Start of Block

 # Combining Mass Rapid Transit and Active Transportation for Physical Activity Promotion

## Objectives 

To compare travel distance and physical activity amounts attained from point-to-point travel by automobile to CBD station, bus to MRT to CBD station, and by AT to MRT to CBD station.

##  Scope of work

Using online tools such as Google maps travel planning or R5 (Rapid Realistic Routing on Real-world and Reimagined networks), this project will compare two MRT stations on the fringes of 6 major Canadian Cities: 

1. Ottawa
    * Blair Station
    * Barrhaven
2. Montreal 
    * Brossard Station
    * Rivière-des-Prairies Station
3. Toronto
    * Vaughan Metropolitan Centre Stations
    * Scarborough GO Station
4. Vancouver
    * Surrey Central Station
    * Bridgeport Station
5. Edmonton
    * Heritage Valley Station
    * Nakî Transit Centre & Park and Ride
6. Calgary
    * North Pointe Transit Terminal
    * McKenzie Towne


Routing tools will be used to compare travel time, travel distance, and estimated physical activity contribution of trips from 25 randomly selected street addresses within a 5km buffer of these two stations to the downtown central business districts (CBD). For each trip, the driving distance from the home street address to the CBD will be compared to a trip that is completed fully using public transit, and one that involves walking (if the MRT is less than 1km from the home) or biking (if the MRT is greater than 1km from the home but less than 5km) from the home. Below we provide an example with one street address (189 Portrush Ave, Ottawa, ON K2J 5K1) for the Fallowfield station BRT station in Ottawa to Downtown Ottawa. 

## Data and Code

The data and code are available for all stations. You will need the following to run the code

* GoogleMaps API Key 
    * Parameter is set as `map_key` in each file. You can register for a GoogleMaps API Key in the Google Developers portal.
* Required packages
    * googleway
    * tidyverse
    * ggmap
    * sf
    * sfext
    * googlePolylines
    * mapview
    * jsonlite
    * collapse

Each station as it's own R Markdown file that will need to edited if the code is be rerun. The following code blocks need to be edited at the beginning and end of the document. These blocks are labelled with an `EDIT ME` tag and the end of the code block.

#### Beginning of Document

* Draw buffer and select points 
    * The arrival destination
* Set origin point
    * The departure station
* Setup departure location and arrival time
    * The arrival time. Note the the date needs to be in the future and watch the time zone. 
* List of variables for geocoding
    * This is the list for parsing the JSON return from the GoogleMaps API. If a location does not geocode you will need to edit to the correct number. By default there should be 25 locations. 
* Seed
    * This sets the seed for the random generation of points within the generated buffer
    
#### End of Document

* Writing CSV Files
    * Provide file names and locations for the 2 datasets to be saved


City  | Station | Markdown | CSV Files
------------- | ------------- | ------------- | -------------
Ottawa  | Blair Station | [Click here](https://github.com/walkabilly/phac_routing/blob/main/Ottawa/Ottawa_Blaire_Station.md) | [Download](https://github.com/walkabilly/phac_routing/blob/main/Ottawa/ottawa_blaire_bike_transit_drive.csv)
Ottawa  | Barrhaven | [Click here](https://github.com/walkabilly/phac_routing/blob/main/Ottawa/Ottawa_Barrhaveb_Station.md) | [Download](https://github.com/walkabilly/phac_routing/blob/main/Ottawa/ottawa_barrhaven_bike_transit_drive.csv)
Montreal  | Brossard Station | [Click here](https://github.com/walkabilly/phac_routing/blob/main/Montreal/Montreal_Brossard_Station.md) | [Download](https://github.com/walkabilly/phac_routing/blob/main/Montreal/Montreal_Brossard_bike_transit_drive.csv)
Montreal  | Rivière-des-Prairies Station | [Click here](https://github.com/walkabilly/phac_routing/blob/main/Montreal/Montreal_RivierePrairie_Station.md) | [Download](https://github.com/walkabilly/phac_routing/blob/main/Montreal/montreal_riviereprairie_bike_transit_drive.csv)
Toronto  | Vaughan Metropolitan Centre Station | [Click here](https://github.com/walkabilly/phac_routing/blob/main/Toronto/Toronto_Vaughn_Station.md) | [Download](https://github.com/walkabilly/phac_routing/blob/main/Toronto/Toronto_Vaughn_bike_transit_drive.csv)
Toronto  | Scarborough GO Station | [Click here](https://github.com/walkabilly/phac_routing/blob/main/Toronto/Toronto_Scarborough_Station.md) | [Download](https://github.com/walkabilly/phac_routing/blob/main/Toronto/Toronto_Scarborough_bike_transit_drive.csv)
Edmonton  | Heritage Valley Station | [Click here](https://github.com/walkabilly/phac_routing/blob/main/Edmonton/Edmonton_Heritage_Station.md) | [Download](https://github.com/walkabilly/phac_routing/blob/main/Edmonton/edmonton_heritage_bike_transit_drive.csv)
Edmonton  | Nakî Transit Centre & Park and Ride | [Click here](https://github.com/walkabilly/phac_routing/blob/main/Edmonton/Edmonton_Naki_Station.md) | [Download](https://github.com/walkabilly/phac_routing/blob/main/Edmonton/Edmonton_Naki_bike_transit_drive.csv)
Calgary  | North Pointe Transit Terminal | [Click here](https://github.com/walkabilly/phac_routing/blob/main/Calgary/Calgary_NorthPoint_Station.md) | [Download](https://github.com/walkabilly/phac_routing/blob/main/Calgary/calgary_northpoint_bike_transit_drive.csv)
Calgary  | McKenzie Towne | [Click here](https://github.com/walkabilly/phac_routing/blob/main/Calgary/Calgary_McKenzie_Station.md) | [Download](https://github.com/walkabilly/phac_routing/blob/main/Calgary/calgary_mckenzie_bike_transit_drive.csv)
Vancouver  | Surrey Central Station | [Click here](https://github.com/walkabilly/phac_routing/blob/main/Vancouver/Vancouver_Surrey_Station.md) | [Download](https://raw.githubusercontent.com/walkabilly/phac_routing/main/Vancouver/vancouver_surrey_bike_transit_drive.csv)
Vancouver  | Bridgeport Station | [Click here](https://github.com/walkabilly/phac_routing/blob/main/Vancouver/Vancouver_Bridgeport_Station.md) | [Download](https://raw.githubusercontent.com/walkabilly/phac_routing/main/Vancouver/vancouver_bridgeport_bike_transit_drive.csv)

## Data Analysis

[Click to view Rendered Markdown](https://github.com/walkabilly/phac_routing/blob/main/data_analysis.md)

End of Block

→ DIRECTIONS FOR THIS TASK: Scan the entries above for the word "North" and collect each line holding it.

→ WRITTEN ANSWER:
    * North Pointe Transit Terminal
Calgary  | North Pointe Transit Terminal | [Click here](https://github.com/walkabilly/phac_routing/blob/main/Calgary/Calgary_NorthPoint_Station.md) | [Download](https://github.com/walkabilly/phac_routing/blob/main/Calgary/calgary_northpoint_bike_transit_drive.csv)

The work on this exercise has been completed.